_Directions_
Will you give the material below again, every line exactly as it is?

_Data in this exercise_
⁂

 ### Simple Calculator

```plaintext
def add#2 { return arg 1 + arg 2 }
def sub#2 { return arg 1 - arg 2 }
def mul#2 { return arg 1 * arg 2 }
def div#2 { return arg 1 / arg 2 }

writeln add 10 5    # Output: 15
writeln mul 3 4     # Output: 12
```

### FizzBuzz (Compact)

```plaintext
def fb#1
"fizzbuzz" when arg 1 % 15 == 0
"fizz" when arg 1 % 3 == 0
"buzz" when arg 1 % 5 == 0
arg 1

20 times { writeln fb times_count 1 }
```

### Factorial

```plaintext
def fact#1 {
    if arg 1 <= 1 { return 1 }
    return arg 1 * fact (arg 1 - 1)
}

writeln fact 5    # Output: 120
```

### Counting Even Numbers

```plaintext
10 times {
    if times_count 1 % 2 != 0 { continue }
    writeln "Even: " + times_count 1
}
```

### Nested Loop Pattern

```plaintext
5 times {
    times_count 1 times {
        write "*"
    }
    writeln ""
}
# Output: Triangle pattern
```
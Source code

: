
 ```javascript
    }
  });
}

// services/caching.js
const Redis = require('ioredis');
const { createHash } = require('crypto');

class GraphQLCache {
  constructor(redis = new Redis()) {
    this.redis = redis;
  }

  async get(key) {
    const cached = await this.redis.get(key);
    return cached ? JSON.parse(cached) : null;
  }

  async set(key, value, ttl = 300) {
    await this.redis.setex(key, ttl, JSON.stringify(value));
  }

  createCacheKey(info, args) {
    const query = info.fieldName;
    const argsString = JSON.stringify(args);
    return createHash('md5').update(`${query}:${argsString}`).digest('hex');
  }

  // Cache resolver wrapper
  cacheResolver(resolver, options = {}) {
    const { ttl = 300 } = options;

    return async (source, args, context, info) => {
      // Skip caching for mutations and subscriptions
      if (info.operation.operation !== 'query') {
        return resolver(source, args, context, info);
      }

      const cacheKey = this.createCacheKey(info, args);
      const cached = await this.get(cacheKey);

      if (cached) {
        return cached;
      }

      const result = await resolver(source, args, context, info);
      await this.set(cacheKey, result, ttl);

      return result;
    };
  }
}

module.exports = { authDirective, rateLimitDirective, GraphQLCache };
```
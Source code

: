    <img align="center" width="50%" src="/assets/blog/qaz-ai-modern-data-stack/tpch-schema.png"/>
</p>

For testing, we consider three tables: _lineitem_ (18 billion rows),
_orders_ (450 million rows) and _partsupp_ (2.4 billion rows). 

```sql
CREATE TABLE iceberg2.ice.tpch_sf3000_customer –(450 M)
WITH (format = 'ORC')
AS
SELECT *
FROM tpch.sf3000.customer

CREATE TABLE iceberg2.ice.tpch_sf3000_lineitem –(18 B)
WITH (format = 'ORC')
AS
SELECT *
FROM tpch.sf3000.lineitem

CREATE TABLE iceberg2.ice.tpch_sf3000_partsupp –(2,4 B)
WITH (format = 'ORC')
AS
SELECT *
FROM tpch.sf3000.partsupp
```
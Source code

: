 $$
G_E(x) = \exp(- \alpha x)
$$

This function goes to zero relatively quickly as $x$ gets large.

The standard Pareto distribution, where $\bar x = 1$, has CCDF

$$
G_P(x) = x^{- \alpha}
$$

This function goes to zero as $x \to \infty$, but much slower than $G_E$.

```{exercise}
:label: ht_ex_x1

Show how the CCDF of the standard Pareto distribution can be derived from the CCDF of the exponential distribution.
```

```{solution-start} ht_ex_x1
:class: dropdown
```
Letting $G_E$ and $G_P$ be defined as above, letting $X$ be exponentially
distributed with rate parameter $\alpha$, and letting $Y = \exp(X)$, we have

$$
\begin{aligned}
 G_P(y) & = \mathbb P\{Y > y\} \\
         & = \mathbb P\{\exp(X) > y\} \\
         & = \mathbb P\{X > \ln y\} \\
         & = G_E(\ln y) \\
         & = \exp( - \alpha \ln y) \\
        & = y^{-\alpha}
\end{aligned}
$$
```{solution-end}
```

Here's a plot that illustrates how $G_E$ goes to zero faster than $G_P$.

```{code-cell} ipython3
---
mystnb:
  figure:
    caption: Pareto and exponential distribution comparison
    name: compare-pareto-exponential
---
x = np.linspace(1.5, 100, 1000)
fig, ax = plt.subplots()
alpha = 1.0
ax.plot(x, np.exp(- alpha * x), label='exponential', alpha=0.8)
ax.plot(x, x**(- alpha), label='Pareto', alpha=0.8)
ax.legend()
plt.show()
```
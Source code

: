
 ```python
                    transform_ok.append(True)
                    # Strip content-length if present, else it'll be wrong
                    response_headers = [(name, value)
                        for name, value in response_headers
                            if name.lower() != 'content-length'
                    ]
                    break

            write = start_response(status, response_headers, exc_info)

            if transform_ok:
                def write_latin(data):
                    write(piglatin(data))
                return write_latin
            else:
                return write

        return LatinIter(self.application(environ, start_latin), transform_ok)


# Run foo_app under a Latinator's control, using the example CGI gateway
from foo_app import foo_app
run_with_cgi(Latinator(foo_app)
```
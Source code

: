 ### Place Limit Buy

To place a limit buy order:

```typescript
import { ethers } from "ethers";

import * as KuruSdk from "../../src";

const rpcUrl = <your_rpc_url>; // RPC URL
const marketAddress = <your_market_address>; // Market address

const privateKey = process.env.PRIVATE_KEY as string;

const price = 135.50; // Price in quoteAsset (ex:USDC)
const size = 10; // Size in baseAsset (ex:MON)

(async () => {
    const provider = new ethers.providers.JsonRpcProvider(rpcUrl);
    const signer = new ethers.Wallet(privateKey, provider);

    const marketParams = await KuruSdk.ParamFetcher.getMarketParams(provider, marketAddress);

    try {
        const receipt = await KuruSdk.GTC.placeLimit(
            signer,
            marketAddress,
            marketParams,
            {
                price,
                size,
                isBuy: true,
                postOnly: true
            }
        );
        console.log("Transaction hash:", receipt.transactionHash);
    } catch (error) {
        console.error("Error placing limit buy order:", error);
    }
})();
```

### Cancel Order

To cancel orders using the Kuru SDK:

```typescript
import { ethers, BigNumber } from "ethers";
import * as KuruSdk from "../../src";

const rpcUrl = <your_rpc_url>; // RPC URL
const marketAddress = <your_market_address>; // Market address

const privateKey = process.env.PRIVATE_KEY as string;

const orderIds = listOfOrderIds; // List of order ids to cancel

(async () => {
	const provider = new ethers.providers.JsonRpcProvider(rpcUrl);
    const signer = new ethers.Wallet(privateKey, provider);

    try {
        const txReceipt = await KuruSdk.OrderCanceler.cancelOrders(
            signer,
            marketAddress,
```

⁂

_Output for this task_
 ### Simple Calculator

```plaintext
def add#2 { return arg 1 + arg 2 }
def sub#2 { return arg 1 - arg 2 }
def mul#2 { return arg 1 * arg 2 }
def div#2 { return arg 1 / arg 2 }

writeln add 10 5    # Output: 15
writeln mul 3 4     # Output: 12
```

### FizzBuzz (Compact)

```plaintext
def fb#1
"fizzbuzz" when arg 1 % 15 == 0
"fizz" when arg 1 % 3 == 0
"buzz" when arg 1 % 5 == 0
arg 1

20 times { writeln fb times_count 1 }
```

### Factorial

```plaintext
def fact#1 {
    if arg 1 <= 1 { return 1 }
    return arg 1 * fact (arg 1 - 1)
}

writeln fact 5    # Output: 120
```

### Counting Even Numbers

```plaintext
10 times {
    if times_count 1 % 2 != 0 { continue }
    writeln "Even: " + times_count 1
}
```

### Nested Loop Pattern

```plaintext
5 times {
    times_count 1 times {
        write "*"
    }
    writeln ""
}
# Output: Triangle pattern
```
Source code

:
 ```javascript
    }
  });
}

// services/caching.js
const Redis = require('ioredis');
const { createHash } = require('crypto');

class GraphQLCache {
  constructor(redis = new Redis()) {
    this.redis = redis;
  }

  async get(key) {
    const cached = await this.redis.get(key);
    return cached ? JSON.parse(cached) : null;
  }

  async set(key, value, ttl = 300) {
    await this.redis.setex(key, ttl, JSON.stringify(value));
  }

  createCacheKey(info, args) {
    const query = info.fieldName;
    const argsString = JSON.stringify(args);
    return createHash('md5').update(`${query}:${argsString}`).digest('hex');
  }

  // Cache resolver wrapper
  cacheResolver(resolver, options = {}) {
    const { ttl = 300 } = options;

    return async (source, args, context, info) => {
      // Skip caching for mutations and subscriptions
      if (info.operation.operation !== 'query') {
        return resolver(source, args, context, info);
      }

      const cacheKey = this.createCacheKey(info, args);
      const cached = await this.get(cacheKey);

      if (cached) {
        return cached;
      }

      const result = await resolver(source, args, context, info);
      await this.set(cacheKey, result, ttl);

      return result;
    };
  }
}

module.exports = { authDirective, rateLimitDirective, GraphQLCache };
```
Source code

:    <img align="center" width="50%" src="/assets/blog/qaz-ai-modern-data-stack/tpch-schema.png"/>
</p>

For testing, we consider three tables: _lineitem_ (18 billion rows),
_orders_ (450 million rows) and _partsupp_ (2.4 billion rows). 

```sql
CREATE TABLE iceberg2.ice.tpch_sf3000_customer –(450 M)
WITH (format = 'ORC')
AS
SELECT *
FROM tpch.sf3000.customer

CREATE TABLE iceberg2.ice.tpch_sf3000_lineitem –(18 B)
WITH (format = 'ORC')
AS
SELECT *
FROM tpch.sf3000.lineitem

CREATE TABLE iceberg2.ice.tpch_sf3000_partsupp –(2,4 B)
WITH (format = 'ORC')
AS
SELECT *
FROM tpch.sf3000.partsupp
```
Source code

: $$
G_E(x) = \exp(- \alpha x)
$$

This function goes to zero relatively quickly as $x$ gets large.

The standard Pareto distribution, where $\bar x = 1$, has CCDF

$$
G_P(x) = x^{- \alpha}
$$

This function goes to zero as $x \to \infty$, but much slower than $G_E$.

```{exercise}
:label: ht_ex_x1

Show how the CCDF of the standard Pareto distribution can be derived from the CCDF of the exponential distribution.
```

```{solution-start} ht_ex_x1
:class: dropdown
```
Letting $G_E$ and $G_P$ be defined as above, letting $X$ be exponentially
distributed with rate parameter $\alpha$, and letting $Y = \exp(X)$, we have

$$
\begin{aligned}
 G_P(y) & = \mathbb P\{Y > y\} \\
         & = \mathbb P\{\exp(X) > y\} \\
         & = \mathbb P\{X > \ln y\} \\
         & = G_E(\ln y) \\
         & = \exp( - \alpha \ln y) \\
        & = y^{-\alpha}
\end{aligned}
$$
```{solution-end}
```

Here's a plot that illustrates how $G_E$ goes to zero faster than $G_P$.

```{code-cell} ipython3
---
mystnb:
  figure:
    caption: Pareto and exponential distribution comparison
    name: compare-pareto-exponential
---
x = np.linspace(1.5, 100, 1000)
fig, ax = plt.subplots()
alpha = 1.0
ax.plot(x, np.exp(- alpha * x), label='exponential', alpha=0.8)
ax.plot(x, x**(- alpha), label='Pareto', alpha=0.8)
ax.legend()
plt.show()
```
Source code

:
 ```python
                    transform_ok.append(True)
                    # Strip content-length if present, else it'll be wrong
                    response_headers = [(name, value)
                        for name, value in response_headers
                            if name.lower() != 'content-length'
                    ]
                    break

            write = start_response(status, response_headers, exc_info)

            if transform_ok:
                def write_latin(data):
                    write(piglatin(data))
                return write_latin
            else:
                return write

        return LatinIter(self.application(environ, start_latin), transform_ok)


# Run foo_app under a Latinator's control, using the example CGI gateway
from foo_app import foo_app
run_with_cgi(Latinator(foo_app)
```
Source code

: ### Place Limit Buy

To place a limit buy order:

```typescript
import { ethers } from "ethers";

import * as KuruSdk from "../../src";

const rpcUrl = <your_rpc_url>; // RPC URL
const marketAddress = <your_market_address>; // Market address

const privateKey = process.env.PRIVATE_KEY as string;

const price = 135.50; // Price in quoteAsset (ex:USDC)
const size = 10; // Size in baseAsset (ex:MON)

(async () => {
    const provider = new ethers.providers.JsonRpcProvider(rpcUrl);
    const signer = new ethers.Wallet(privateKey, provider);

    const marketParams = await KuruSdk.ParamFetcher.getMarketParams(provider, marketAddress);

    try {
        const receipt = await KuruSdk.GTC.placeLimit(
            signer,
            marketAddress,
            marketParams,
            {
                price,
                size,
                isBuy: true,
                postOnly: true
            }
        );
        console.log("Transaction hash:", receipt.transactionHash);
    } catch (error) {
        console.error("Error placing limit buy order:", error);
    }
})();
```

### Cancel Order

To cancel orders using the Kuru SDK:

```typescript
import { ethers, BigNumber } from "ethers";
import * as KuruSdk from "../../src";

const rpcUrl = <your_rpc_url>; // RPC URL
const marketAddress = <your_market_address>; // Market address

const privateKey = process.env.PRIVATE_KEY as string;

const orderIds = listOfOrderIds; // List of order ids to cancel

(async () => {
	const provider = new ethers.providers.JsonRpcProvider(rpcUrl);
    const signer = new ethers.Wallet(privateKey, provider);

    try {
        const txReceipt = await KuruSdk.OrderCanceler.cancelOrders(
            signer,
            marketAddress,
```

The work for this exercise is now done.